Scan the records for "masa" and copy each line that contains it.

<<<<

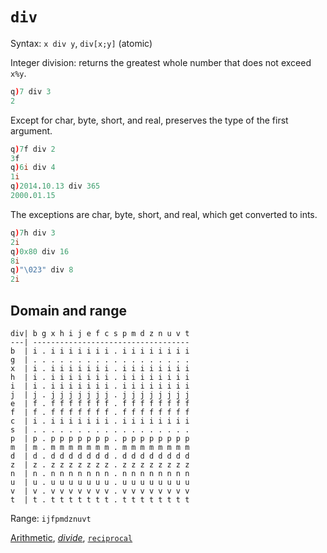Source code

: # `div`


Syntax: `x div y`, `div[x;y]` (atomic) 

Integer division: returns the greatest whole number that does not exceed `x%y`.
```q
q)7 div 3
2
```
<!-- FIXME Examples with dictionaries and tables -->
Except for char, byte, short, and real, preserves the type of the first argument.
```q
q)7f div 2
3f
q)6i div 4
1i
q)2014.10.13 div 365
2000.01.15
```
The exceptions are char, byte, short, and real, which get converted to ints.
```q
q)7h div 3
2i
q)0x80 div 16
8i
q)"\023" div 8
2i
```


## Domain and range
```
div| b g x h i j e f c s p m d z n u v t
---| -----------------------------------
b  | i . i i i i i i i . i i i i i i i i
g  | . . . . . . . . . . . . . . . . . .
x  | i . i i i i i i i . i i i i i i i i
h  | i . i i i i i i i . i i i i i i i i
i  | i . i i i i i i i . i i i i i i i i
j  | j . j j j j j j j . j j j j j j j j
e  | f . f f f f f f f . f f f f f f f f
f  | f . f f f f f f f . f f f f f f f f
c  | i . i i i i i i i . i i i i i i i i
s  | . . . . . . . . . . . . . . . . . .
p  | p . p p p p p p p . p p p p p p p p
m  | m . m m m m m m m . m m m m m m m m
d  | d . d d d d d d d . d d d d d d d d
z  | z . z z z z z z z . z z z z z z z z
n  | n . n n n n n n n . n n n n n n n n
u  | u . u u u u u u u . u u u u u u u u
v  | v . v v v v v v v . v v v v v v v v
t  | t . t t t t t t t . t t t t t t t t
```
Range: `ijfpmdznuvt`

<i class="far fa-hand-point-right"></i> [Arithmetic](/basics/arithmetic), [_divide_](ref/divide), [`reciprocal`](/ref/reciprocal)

>>>>
<<<<

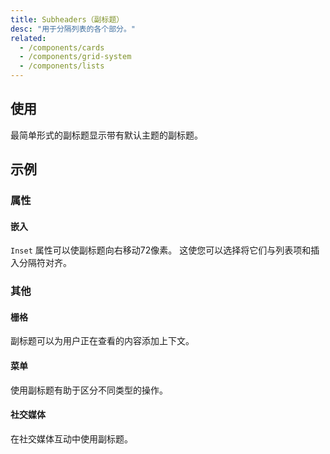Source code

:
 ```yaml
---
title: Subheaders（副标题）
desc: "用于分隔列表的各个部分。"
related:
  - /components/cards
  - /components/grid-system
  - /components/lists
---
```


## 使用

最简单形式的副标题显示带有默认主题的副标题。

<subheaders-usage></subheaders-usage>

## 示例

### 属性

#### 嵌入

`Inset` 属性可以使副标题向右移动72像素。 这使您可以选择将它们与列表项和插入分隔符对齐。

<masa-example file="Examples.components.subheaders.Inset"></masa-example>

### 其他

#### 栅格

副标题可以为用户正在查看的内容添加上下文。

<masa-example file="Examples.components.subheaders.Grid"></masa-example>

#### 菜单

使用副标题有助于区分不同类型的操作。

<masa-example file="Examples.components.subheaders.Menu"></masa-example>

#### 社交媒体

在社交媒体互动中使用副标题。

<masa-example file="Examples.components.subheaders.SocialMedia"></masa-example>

>>>>

### EXERCISE ANSWER
<masa-example file="Examples.components.subheaders.Inset"></masa-example>
<masa-example file="Examples.components.subheaders.Grid"></masa-example>
<masa-example file="Examples.components.subheaders.Menu"></masa-example>
<masa-example file="Examples.components.subheaders.SocialMedia"></masa-example>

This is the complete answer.